### What the task requires
Find the word "oder" in the data below and copy each line that holds it.

### Record set
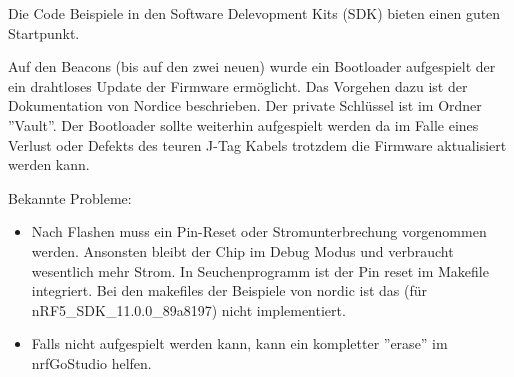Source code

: \documentclass[11pt,ngerman]{scrartcl} %
\begin{document}
Die Code Beispiele in den Software Delevopment Kits (SDK) bieten einen guten Startpunkt. 

Auf den Beacons (bis auf den zwei neuen) wurde ein Bootloader aufgespielt der ein drahtloses Update der Firmware ermöglicht. Das Vorgehen dazu ist der Dokumentation von Nordice beschrieben. Der private Schlüssel ist im Ordner ''Vault''. Der Bootloader sollte weiterhin aufgespielt werden da im Falle eines Verlust oder Defekts des teuren J-Tag Kabels trotzdem die Firmware aktualisiert werden kann.


Bekannte Probleme:
\begin{itemize}
\item  Nach Flashen muss ein Pin-Reset oder Stromunterbrechung vorgenommen werden. Ansonsten bleibt der Chip im Debug Modus und verbraucht wesentlich mehr Strom.  In Seuchenprogramm ist der Pin reset im Makefile integriert. Bei den makefiles der Beispiele von nordic ist das (für nRF5\_SDK\_11.0.0\_89a8197) nicht implementiert.
\item Falls nicht aufgespielt werden kann, kann ein kompletter ''erase'' im nrfGoStudio helfen.
\end{itemize}
\end{document}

### Response
Auf den Beacons (bis auf den zwei neuen) wurde ein Bootloader aufgespielt der ein drahtloses Update der Firmware ermöglicht. Das Vorgehen dazu ist der Dokumentation von Nordice beschrieben. Der private Schlüssel ist im Ordner ''Vault''. Der Bootloader sollte weiterhin aufgespielt werden da im Falle eines Verlust oder Defekts des teuren J-Tag Kabels trotzdem die Firmware aktualisiert werden kann.
\item  Nach Flashen muss ein Pin-Reset oder Stromunterbrechung vorgenommen werden. Ansonsten bleibt der Chip im Debug Modus und verbraucht wesentlich mehr Strom.  In Seuchenprogramm ist der Pin reset im Makefile integriert. Bei den makefiles der Beispiele von nordic ist das (für nRF5\_SDK\_11.0.0\_89a8197) nicht implementiert.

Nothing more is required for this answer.